> **Directions for this task**
The answer should reproduce every entry exactly and contain no images.

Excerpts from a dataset

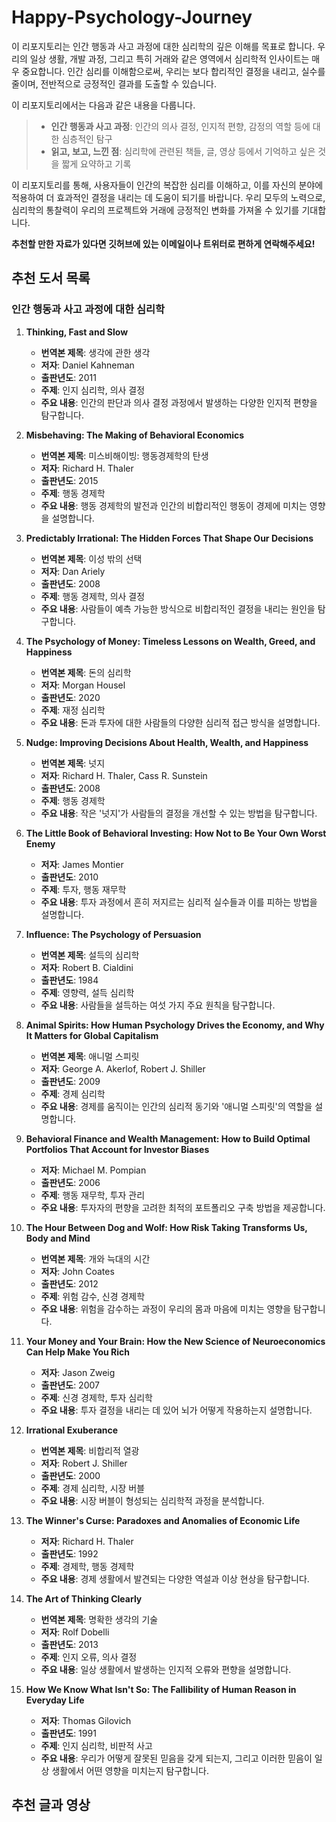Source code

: # Happy-Psychology-Journey
이 리포지토리는 인간 행동과 사고 과정에 대한 심리학의 깊은 이해를 목표로 합니다. 우리의 일상 생활, 개발 과정, 그리고 특히 거래와 같은 영역에서 심리학적 인사이트는 매우 중요합니다. 인간 심리를 이해함으로써, 우리는 보다 합리적인 결정을 내리고, 실수를 줄이며, 전반적으로 긍정적인 결과를 도출할 수 있습니다.

이 리포지토리에서는 다음과 같은 내용을 다룹니다.

> - **인간 행동과 사고 과정**: 인간의 의사 결정, 인지적 편향, 감정의 역할 등에 대한 심층적인 탐구
> - **읽고, 보고, 느낀 점**: 심리학에 관련된 책들, 글, 영상 등에서 기억하고 싶은 것을 짧게 요약하고 기록

이 리포지토리를 통해, 사용자들이 인간의 복잡한 심리를 이해하고, 이를 자신의 분야에 적용하여 더 효과적인 결정을 내리는 데 도움이 되기를 바랍니다. 우리 모두의 노력으로, 심리학의 통찰력이 우리의 프로젝트와 거래에 긍정적인 변화를 가져올 수 있기를 기대합니다.

**추천할 만한 자료가 있다면 깃허브에 있는 이메일이나 트위터로 편하게 연락해주세요!** 

## 추천 도서 목록

### 인간 행동과 사고 과정에 대한 심리학

1. **Thinking, Fast and Slow**
   - **번역본 제목**: 생각에 관한 생각
   - **저자**: Daniel Kahneman
   - **출판년도**: 2011
   - **주제**: 인지 심리학, 의사 결정
   - **주요 내용**: 인간의 판단과 의사 결정 과정에서 발생하는 다양한 인지적 편향을 탐구합니다.

2. **Misbehaving: The Making of Behavioral Economics**
   - **번역본 제목**: 미스비해이빙: 행동경제학의 탄생
   - **저자**: Richard H. Thaler
   - **출판년도**: 2015
   - **주제**: 행동 경제학
   - **주요 내용**: 행동 경제학의 발전과 인간의 비합리적인 행동이 경제에 미치는 영향을 설명합니다.

3. **Predictably Irrational: The Hidden Forces That Shape Our Decisions**
   - **번역본 제목**: 이성 밖의 선택
   - **저자**: Dan Ariely
   - **출판년도**: 2008
   - **주제**: 행동 경제학, 의사 결정
   - **주요 내용**: 사람들이 예측 가능한 방식으로 비합리적인 결정을 내리는 원인을 탐구합니다.

4. **The Psychology of Money: Timeless Lessons on Wealth, Greed, and Happiness**
   - **번역본 제목**: 돈의 심리학
   - **저자**: Morgan Housel
   - **출판년도**: 2020
   - **주제**: 재정 심리학
   - **주요 내용**: 돈과 투자에 대한 사람들의 다양한 심리적 접근 방식을 설명합니다.

5. **Nudge: Improving Decisions About Health, Wealth, and Happiness**
   - **번역본 제목**: 넛지
   - **저자**: Richard H. Thaler, Cass R. Sunstein
   - **출판년도**: 2008
   - **주제**: 행동 경제학
   - **주요 내용**: 작은 '넛지'가 사람들의 결정을 개선할 수 있는 방법을 탐구합니다.

6. **The Little Book of Behavioral Investing: How Not to Be Your Own Worst Enemy**
   - **저자**: James Montier
   - **출판년도**: 2010
   - **주제**: 투자, 행동 재무학
   - **주요 내용**: 투자 과정에서 흔히 저지르는 심리적 실수들과 이를 피하는 방법을 설명합니다.

7. **Influence: The Psychology of Persuasion**
   - **번역본 제목**: 설득의 심리학
   - **저자**: Robert B. Cialdini
   - **출판년도**: 1984
   - **주제**: 영향력, 설득 심리학
   - **주요 내용**: 사람들을 설득하는 여섯 가지 주요 원칙을 탐구합니다.

8. **Animal Spirits: How Human Psychology Drives the Economy, and Why It Matters for Global Capitalism**
   - **번역본 제목**: 애니멀 스피릿
   - **저자**: George A. Akerlof, Robert J. Shiller
   - **출판년도**: 2009
   - **주제**: 경제 심리학
   - **주요 내용**: 경제를 움직이는 인간의 심리적 동기와 '애니멀 스피릿'의 역할을 설명합니다.

9. **Behavioral Finance and Wealth Management: How to Build Optimal Portfolios That Account for Investor Biases**
   - **저자**: Michael M. Pompian
   - **출판년도**: 2006
   - **주제**: 행동 재무학, 투자 관리
   - **주요 내용**: 투자자의 편향을 고려한 최적의 포트폴리오 구축 방법을 제공합니다.

10. **The Hour Between Dog and Wolf: How Risk Taking Transforms Us, Body and Mind**
    - **번역본 제목**: 개와 늑대의 시간
    - **저자**: John Coates
    - **출판년도**: 2012
    - **주제**: 위험 감수, 신경 경제학
    - **주요 내용**: 위험을 감수하는 과정이 우리의 몸과 마음에 미치는 영향을 탐구합니다.

11. **Your Money and Your Brain: How the New Science of Neuroeconomics Can Help Make You Rich**
    - **저자**: Jason Zweig
    - **출판년도**: 2007
    - **주제**: 신경 경제학, 투자 심리학
    - **주요 내용**: 투자 결정을 내리는 데 있어 뇌가 어떻게 작용하는지 설명합니다.

12. **Irrational Exuberance**
    - **번역본 제목**: 비합리적 열광
    - **저자**: Robert J. Shiller
    - **출판년도**: 2000
    - **주제**: 경제 심리학, 시장 버블
    - **주요 내용**: 시장 버블이 형성되는 심리학적 과정을 분석합니다.

13. **The Winner's Curse: Paradoxes and Anomalies of Economic Life**
    - **저자**: Richard H. Thaler
    - **출판년도**: 1992
    - **주제**: 경제학, 행동 경제학
    - **주요 내용**: 경제 생활에서 발견되는 다양한 역설과 이상 현상을 탐구합니다.

14. **The Art of Thinking Clearly**
    - **번역본 제목**: 명확한 생각의 기술
    - **저자**: Rolf Dobelli
    - **출판년도**: 2013
    - **주제**: 인지 오류, 의사 결정
    - **주요 내용**: 일상 생활에서 발생하는 인지적 오류와 편향을 설명합니다.

15. **How We Know What Isn't So: The Fallibility of Human Reason in Everyday Life**
    - **저자**: Thomas Gilovich
    - **출판년도**: 1991
    - **주제**: 인지 심리학, 비판적 사고
    - **주요 내용**: 우리가 어떻게 잘못된 믿음을 갖게 되는지, 그리고 이러한 믿음이 일상 생활에서 어떤 영향을 미치는지 탐구합니다.


## 추천 글과 영상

> **Written reply**
Source code

: # Happy-Psychology-Journey
이 리포지토리는 인간 행동과 사고 과정에 대한 심리학의 깊은 이해를 목표로 합니다. 우리의 일상 생활, 개발 과정, 그리고 특히 거래와 같은 영역에서 심리학적 인사이트는 매우 중요합니다. 인간 심리를 이해함으로써, 우리는 보다 합리적인 결정을 내리고, 실수를 줄이며, 전반적으로 긍정적인 결과를 도출할 수 있습니다.

이 리포지토리에서는 다음과 같은 내용을 다룹니다.

> - **인간 행동과 사고 과정**: 인간의 의사 결정, 인지적 편향, 감정의 역할 등에 대한 심층적인 탐구
> - **읽고, 보고, 느낀 점**: 심리학에 관련된 책들, 글, 영상 등에서 기억하고 싶은 것을 짧게 요약하고 기록

이 리포지토리를 통해, 사용자들이 인간의 복잡한 심리를 이해하고, 이를 자신의 분야에 적용하여 더 효과적인 결정을 내리는 데 도움이 되기를 바랍니다. 우리 모두의 노력으로, 심리학의 통찰력이 우리의 프로젝트와 거래에 긍정적인 변화를 가져올 수 있기를 기대합니다.

**추천할 만한 자료가 있다면 깃허브에 있는 이메일이나 트위터로 편하게 연락해주세요!** 

## 추천 도서 목록

### 인간 행동과 사고 과정에 대한 심리학

1. **Thinking, Fast and Slow**
   - **번역본 제목**: 생각에 관한 생각
   - **저자**: Daniel Kahneman
   - **출판년도**: 2011
   - **주제**: 인지 심리학, 의사 결정
   - **주요 내용**: 인간의 판단과 의사 결정 과정에서 발생하는 다양한 인지적 편향을 탐구합니다.

2. **Misbehaving: The Making of Behavioral Economics**
   - **번역본 제목**: 미스비해이빙: 행동경제학의 탄생
   - **저자**: Richard H. Thaler
   - **출판년도**: 2015
   - **주제**: 행동 경제학
   - **주요 내용**: 행동 경제학의 발전과 인간의 비합리적인 행동이 경제에 미치는 영향을 설명합니다.

3. **Predictably Irrational: The Hidden Forces That Shape Our Decisions**
   - **번역본 제목**: 이성 밖의 선택
   - **저자**: Dan Ariely
   - **출판년도**: 2008
   - **주제**: 행동 경제학, 의사 결정
   - **주요 내용**: 사람들이 예측 가능한 방식으로 비합리적인 결정을 내리는 원인을 탐구합니다.

4. **The Psychology of Money: Timeless Lessons on Wealth, Greed, and Happiness**
   - **번역본 제목**: 돈의 심리학
   - **저자**: Morgan Housel
   - **출판년도**: 2020
   - **주제**: 재정 심리학
   - **주요 내용**: 돈과 투자에 대한 사람들의 다양한 심리적 접근 방식을 설명합니다.

5. **Nudge: Improving Decisions About Health, Wealth, and Happiness**
   - **번역본 제목**: 넛지
   - **저자**: Richard H. Thaler, Cass R. Sunstein
   - **출판년도**: 2008
   - **주제**: 행동 경제학
   - **주요 내용**: 작은 '넛지'가 사람들의 결정을 개선할 수 있는 방법을 탐구합니다.

6. **The Little Book of Behavioral Investing: How Not to Be Your Own Worst Enemy**
   - **저자**: James Montier
   - **출판년도**: 2010
   - **주제**: 투자, 행동 재무학
   - **주요 내용**: 투자 과정에서 흔히 저지르는 심리적 실수들과 이를 피하는 방법을 설명합니다.

7. **Influence: The Psychology of Persuasion**
   - **번역본 제목**: 설득의 심리학
   - **저자**: Robert B. Cialdini
   - **출판년도**: 1984
   - **주제**: 영향력, 설득 심리학
   - **주요 내용**: 사람들을 설득하는 여섯 가지 주요 원칙을 탐구합니다.

8. **Animal Spirits: How Human Psychology Drives the Economy, and Why It Matters for Global Capitalism**
   - **번역본 제목**: 애니멀 스피릿
   - **저자**: George A. Akerlof, Robert J. Shiller
   - **출판년도**: 2009
   - **주제**: 경제 심리학
   - **주요 내용**: 경제를 움직이는 인간의 심리적 동기와 '애니멀 스피릿'의 역할을 설명합니다.

9. **Behavioral Finance and Wealth Management: How to Build Optimal Portfolios That Account for Investor Biases**
   - **저자**: Michael M. Pompian
   - **출판년도**: 2006
   - **주제**: 행동 재무학, 투자 관리
   - **주요 내용**: 투자자의 편향을 고려한 최적의 포트폴리오 구축 방법을 제공합니다.

10. **The Hour Between Dog and Wolf: How Risk Taking Transforms Us, Body and Mind**
    - **번역본 제목**: 개와 늑대의 시간
    - **저자**: John Coates
    - **출판년도**: 2012
    - **주제**: 위험 감수, 신경 경제학
    - **주요 내용**: 위험을 감수하는 과정이 우리의 몸과 마음에 미치는 영향을 탐구합니다.

11. **Your Money and Your Brain: How the New Science of Neuroeconomics Can Help Make You Rich**
    - **저자**: Jason Zweig
    - **출판년도**: 2007
    - **주제**: 신경 경제학, 투자 심리학
    - **주요 내용**: 투자 결정을 내리는 데 있어 뇌가 어떻게 작용하는지 설명합니다.

12. **Irrational Exuberance**
    - **번역본 제목**: 비합리적 열광
    - **저자**: Robert J. Shiller
    - **출판년도**: 2000
    - **주제**: 경제 심리학, 시장 버블
    - **주요 내용**: 시장 버블이 형성되는 심리학적 과정을 분석합니다.

13. **The Winner's Curse: Paradoxes and Anomalies of Economic Life**
    - **저자**: Richard H. Thaler
    - **출판년도**: 1992
    - **주제**: 경제학, 행동 경제학
    - **주요 내용**: 경제 생활에서 발견되는 다양한 역설과 이상 현상을 탐구합니다.

14. **The Art of Thinking Clearly**
    - **번역본 제목**: 명확한 생각의 기술
    - **저자**: Rolf Dobelli
    - **출판년도**: 2013
    - **주제**: 인지 오류, 의사 결정
    - **주요 내용**: 일상 생활에서 발생하는 인지적 오류와 편향을 설명합니다.

15. **How We Know What Isn't So: The Fallibility of Human Reason in Everyday Life**
    - **저자**: Thomas Gilovich
    - **출판년도**: 1991
    - **주제**: 인지 심리학, 비판적 사고
    - **주요 내용**: 우리가 어떻게 잘못된 믿음을 갖게 되는지, 그리고 이러한 믿음이 일상 생활에서 어떤 영향을 미치는지 탐구합니다.


## 추천 글과 영상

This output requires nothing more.